WFWC Health District grapples with overwhelming number of COVID-19 cases

Local News

WICHITA FALLS (KFDX/KJTL) — As Wichita County sees record highs in COVID-19 cases since the pandemic started, health officials are breaking down where and how patients may have gotten the virus.

“We like to go out and do things, we like to participate in things, but it’s those things that are getting our community sick,” Wichita Falls-Wichita County Assistant Health Director Amy Fagan said.

The workplace, specifically from employee to employee is the number one way of spread in Wichita County. The second most common is through going to church and church events like bible studies. Fagan says gatherings are a large part of the problem too.

“We had an enchilada party, where 13 people attended and at least six of them are sick now. We’ve had gatherings where people are around their friends or they’re around their family. They’re around people they work with, and they’ve loosened up their guard,” Fagan said.

Wichita County has seen more than 670 new cases since Oct. 7.

Community Healthcare Center PA-C Lee Ackley said they don’t provide rapid testing or testing for those asymptomatic.
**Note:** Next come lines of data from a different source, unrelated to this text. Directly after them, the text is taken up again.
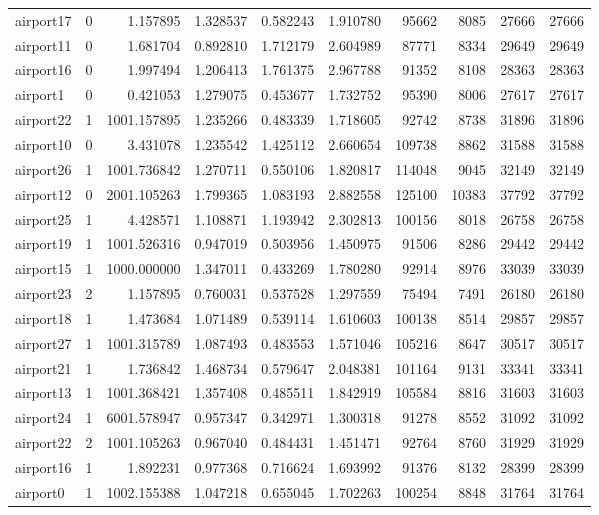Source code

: \begin{longtable}{|l|r|r|r|r|r|r|r|r|r|}
airport17 & 0 & 1.157895 & 1.328537 & 0.582243 & 1.910780 & 95662 & 8085 & 27666 & 27666 \\
airport11 & 0 & 1.681704 & 0.892810 & 1.712179 & 2.604989 & 87771 & 8334 & 29649 & 29649 \\
airport16 & 0 & 1.997494 & 1.206413 & 1.761375 & 2.967788 & 91352 & 8108 & 28363 & 28363 \\
airport1 & 0 & 0.421053 & 1.279075 & 0.453677 & 1.732752 & 95390 & 8006 & 27617 & 27617 \\
airport22 & 1 & 1001.157895 & 1.235266 & 0.483339 & 1.718605 & 92742 & 8738 & 31896 & 31896 \\
airport10 & 0 & 3.431078 & 1.235542 & 1.425112 & 2.660654 & 109738 & 8862 & 31588 & 31588 \\
airport26 & 1 & 1001.736842 & 1.270711 & 0.550106 & 1.820817 & 114048 & 9045 & 32149 & 32149 \\
airport12 & 0 & 2001.105263 & 1.799365 & 1.083193 & 2.882558 & 125100 & 10383 & 37792 & 37792 \\
airport25 & 1 & 4.428571 & 1.108871 & 1.193942 & 2.302813 & 100156 & 8018 & 26758 & 26758 \\
airport19 & 1 & 1001.526316 & 0.947019 & 0.503956 & 1.450975 & 91506 & 8286 & 29442 & 29442 \\
airport15 & 1 & 1000.000000 & 1.347011 & 0.433269 & 1.780280 & 92914 & 8976 & 33039 & 33039 \\
airport23 & 2 & 1.157895 & 0.760031 & 0.537528 & 1.297559 & 75494 & 7491 & 26180 & 26180 \\
airport18 & 1 & 1.473684 & 1.071489 & 0.539114 & 1.610603 & 100138 & 8514 & 29857 & 29857 \\
airport27 & 1 & 1001.315789 & 1.087493 & 0.483553 & 1.571046 & 105216 & 8647 & 30517 & 30517 \\
airport21 & 1 & 1.736842 & 1.468734 & 0.579647 & 2.048381 & 101164 & 9131 & 33341 & 33341 \\
airport13 & 1 & 1001.368421 & 1.357408 & 0.485511 & 1.842919 & 105584 & 8816 & 31603 & 31603 \\
airport24 & 1 & 6001.578947 & 0.957347 & 0.342971 & 1.300318 & 91278 & 8552 & 31092 & 31092 \\
airport22 & 2 & 1001.105263 & 0.967040 & 0.484431 & 1.451471 & 92764 & 8760 & 31929 & 31929 \\
airport16 & 1 & 1.892231 & 0.977368 & 0.716624 & 1.693992 & 91376 & 8132 & 28399 & 28399 \\
airport0 & 1 & 1002.155388 & 1.047218 & 0.655045 & 1.702263 & 100254 & 8848 & 31764 & 31764 \\

\end{longtable}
“We’ve actually been seeing a decrease in the number of patients that are coming in to be tested,” Ackley said. “That being said here on 3rd Street about half, a third to a half that we are testing are coming back positive.”
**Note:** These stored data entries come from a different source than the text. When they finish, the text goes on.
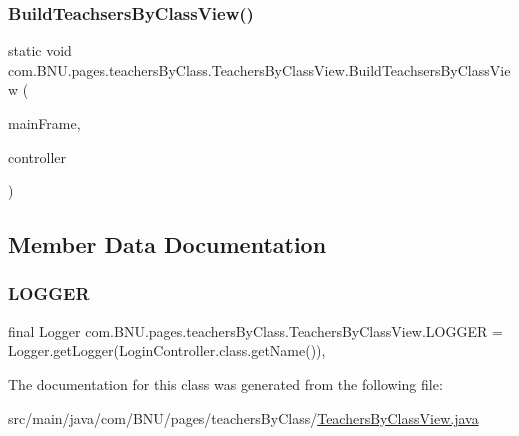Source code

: \subsubsection{\texorpdfstring{Build\+Teachsers\+By\+Class\+View()}{BuildTeachsersByClassView()}}
{\footnotesize\ttfamily static void com.\+B\+N\+U.\+pages.\+teachers\+By\+Class.\+Teachers\+By\+Class\+View.\+Build\+Teachsers\+By\+Class\+View (\begin{DoxyParamCaption}\item[{J\+Frame}]{main\+Frame,  }\item[{\mbox{\hyperlink{classcom_1_1_b_n_u_1_1pages_1_1teachers_by_class_1_1_teachers_by_class_controller}{Teachers\+By\+Class\+Controller}}}]{controller }\end{DoxyParamCaption})\hspace{0.3cm}{\ttfamily [static]}}



\subsection{Member Data Documentation}
\mbox{\label{classcom_1_1_b_n_u_1_1pages_1_1teachers_by_class_1_1_teachers_by_class_view_a231a795167bd2c9e7f1c231a60116609}} 
\subsubsection{\texorpdfstring{L\+O\+G\+G\+ER}{LOGGER}}
{\footnotesize\ttfamily final Logger com.\+B\+N\+U.\+pages.\+teachers\+By\+Class.\+Teachers\+By\+Class\+View.\+L\+O\+G\+G\+ER = Logger.\+get\+Logger(Login\+Controller.\+class.\+get\+Name())\hspace{0.3cm}{\ttfamily [static]}, {\ttfamily [private]}}



The documentation for this class was generated from the following file\+:\begin{DoxyCompactItemize}
\item 
src/main/java/com/\+B\+N\+U/pages/teachers\+By\+Class/\mbox{\hyperlink{_teachers_by_class_view_8java}{Teachers\+By\+Class\+View.\+java}}\end{DoxyCompactItemize}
The cases he’s seen mostly are those knowing they’ve come into contact.

“That can be a house member or usually it’s somebody,” Ackley said. “I think the last three or four that I’ve done this week or last week was somebody who was a coach that’d been exposed to a mother who had been positive.”

While the health district can narrow down where the person might’ve been infected, Fagan said staying vigilant is more important than ever.

“We have wide community spread. It is here. It is pervasive,” Fagan said. “What we can do is control the spread that you know about and what that means is we are one of the few departments remaining who are doing full contact tracing and surveillance.”

Included in high numbers across the area, Fagan said daycares are seeing outbreaks, too.

The most recent: more than 25 staff and students combined.